For four years Hungary, built around goalkeeper Gyula Grosics, right-half Jozsef Bozsik and the inside-forward trio of Sandor Kocsis, Nandor Hidegkuti and Puskas, crushed all opposition.

Tactical revolution

They won Olympic gold in 1952 with a new tactical concept. The inside-forwards, Kocsis and Puskas, formed the spearhead of the attack, with Hidegkuti a revolutionary deep-lying centre-forward. Hungary won the 1952 Olympic title before ending England’s record of invincibility against continental opposition with a stunning 6-3 triumph at Wembley.
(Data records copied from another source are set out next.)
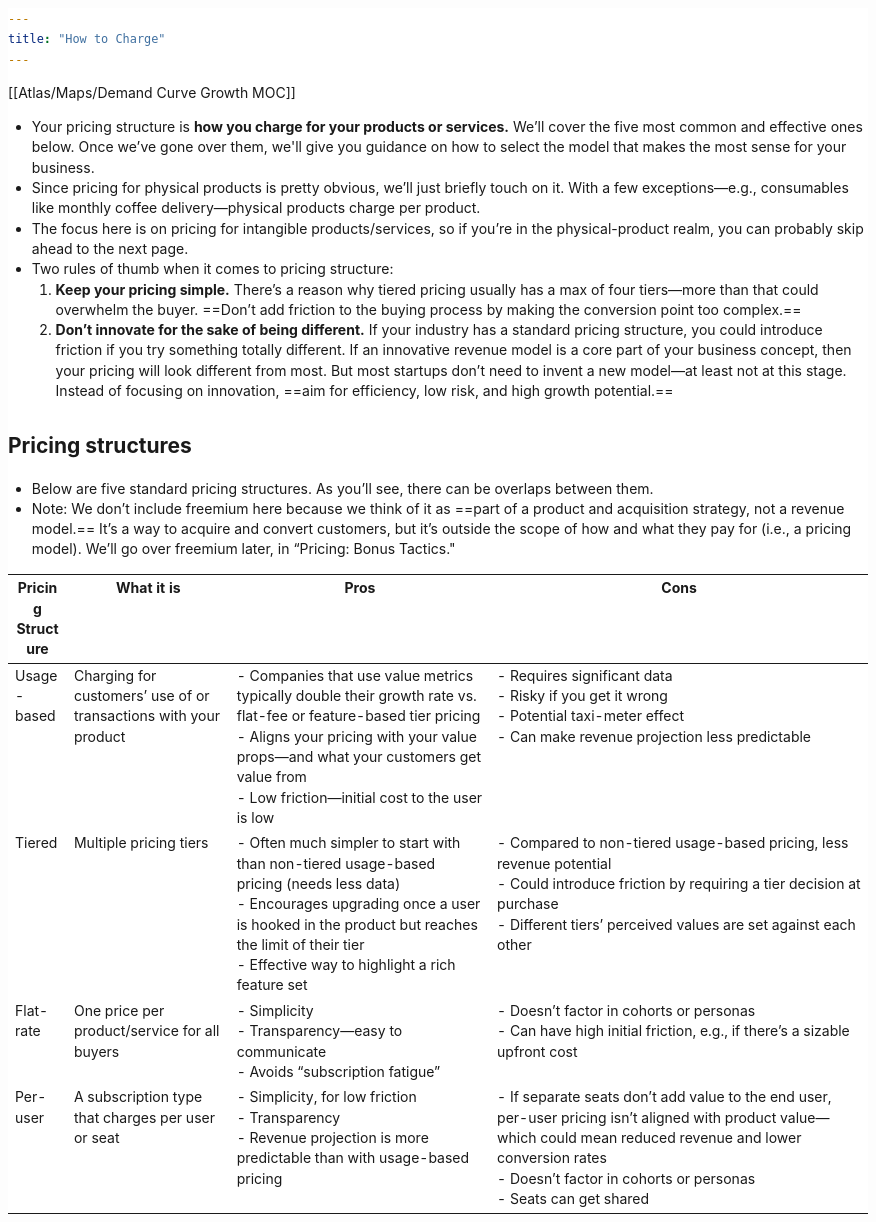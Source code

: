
 ```yaml
---
title: "How to Charge"
---
```

[[Atlas/Maps/Demand Curve Growth MOC]]

- Your pricing structure is **how you charge for your products or services.** We’ll cover the five most common and effective ones below. Once we’ve gone over them, we'll give you guidance on how to select the model that makes the most sense for your business.
- Since pricing for physical products is pretty obvious, we’ll just briefly touch on it. With a few exceptions—e.g., consumables like monthly coffee delivery—physical products charge per product.
- The focus here is on pricing for intangible products/services, so if you’re in the physical-product realm, you can probably skip ahead to the next page.
- Two rules of thumb when it comes to pricing structure:
	1.  **Keep your pricing simple.** There’s a reason why tiered pricing usually has a max of four tiers—more than that could overwhelm the buyer. ==Don’t add friction to the buying process by making the conversion point too complex.==
	2.  **Don’t innovate for the sake of being different.** If your industry has a standard pricing structure, you could introduce friction if you try something totally different. If an innovative revenue model is a core part of your business concept, then your pricing will look different from most. But most startups don’t need to invent a new model—at least not at this stage. Instead of focusing on innovation, ==aim for efficiency, low risk, and high growth potential.==
## Pricing structures
- Below are five standard pricing structures. As you’ll see, there can be overlaps between them.
- Note: We don’t include freemium here because we think of it as ==part of a product and acquisition strategy, not a revenue model.== It’s a way to acquire and convert customers, but it’s outside the scope of how and what they pay for (i.e., a pricing model). We’ll go over freemium later, in “Pricing: Bonus Tactics."

| **Pricing Structure** | **What it is**                                                          | **Pros**                                                                                                                                                                                                                                                         | **Cons**                                                                                                                                                                                                                                        |
| --------------------- | ----------------------------------------------------------------------- | ---------------------------------------------------------------------------------------------------------------------------------------------------------------------------------------------------------------------------------------------------------------- | ----------------------------------------------------------------------------------------------------------------------------------------------------------------------------------------------------------------------------------------------- |
| Usage-based           | Charging for customers’ use of or transactions with your product        | -   Companies that use value metrics typically double their growth rate vs. flat-fee or feature-based tier pricing <br/> - Aligns your pricing with your value props—and what your customers get value from <br/> - Low friction—initial cost to the user is low | - Requires significant data <br/> - Risky if you get it wrong <br/> - Potential taxi-meter effect <br/> - Can make revenue projection less predictable                                                                                          |
| Tiered                | Multiple pricing tiers                                                  | -   Often much simpler to start with than non-tiered usage-based pricing (needs less data) <br/> - Encourages upgrading once a user is hooked in the product but reaches the limit of their tier <br/> - Effective way to highlight a rich feature set           | - Compared to non-tiered usage-based pricing, less revenue potential <br/> - Could introduce friction by requiring a tier decision at purchase <br/> - Different tiers’ perceived values are set against each other                             |
| Flat-rate             | One price per product/service for all buyers                            | -   Simplicity <br/> - Transparency—easy to communicate <br/> - Avoids “subscription fatigue”                                                                                                                                                                    | -   Doesn’t factor in cohorts or personas <br/> - Can have high initial friction, e.g., if there’s a sizable upfront cost                                                                                                                       |
| Per-user              | A subscription type that charges per user or seat                       | -   Simplicity, for low friction <br/> - Transparency <br/> - Revenue projection is more predictable than with usage-based pricing                                                                                                                               | -   If separate seats don’t add value to the end user, per-user pricing isn’t aligned with product value—which could mean reduced revenue and lower conversion rates <br/> - Doesn’t factor in cohorts or personas <br/> - Seats can get shared |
Early the following year, Hungary thrashed England again, 7-1 in Budapest. No wonder they were overwhelming favourites to win the 1954 World Cup in Switzerland. But Puskas presented a problem. He had been injured in an early round game against West Germany and was a hobbling spectator at training before the Final, against these same West Germans, in Berne.

Could his great left foot withstand the strain? Puskas thought so and decided to play, thus taking one of the most controversial gambles in the game’s history. After only 12 minutes the gamble appeared to be paying off when Hungary led 2-0. However, they lost 3-2, th eir dominance finally ended in the one match which mattered most.

It was eight long years before Puskas would return to the World Cup finals. Then, in Chile in 1962, his trusty left foot was doing duty for Spain, because Puskas had, in the meantime, defected to the West, joining Real Madrid. Honved had been abroad when the Hungarian Revolution of 1956 erupted.

Puskas and several team-mates decided to stay in the West. He made an attempt to sign for several Italian clubs, but they thought him too old. How wrong they were was underlined when Puskas developed, at Madrid, a new career to emulate his first in brilliance.

Four times Puskas was the Spanish league’s top scorer and his partnership with the Argentine centre-forward, Alfredo Di Stefano, was one of the greatest of all time. They hit perfection together on the famous night when Madrid thrashed Eintracht Frankfurt 7-3 in the European Cup Final before a record 135,000 crowd at Hampden.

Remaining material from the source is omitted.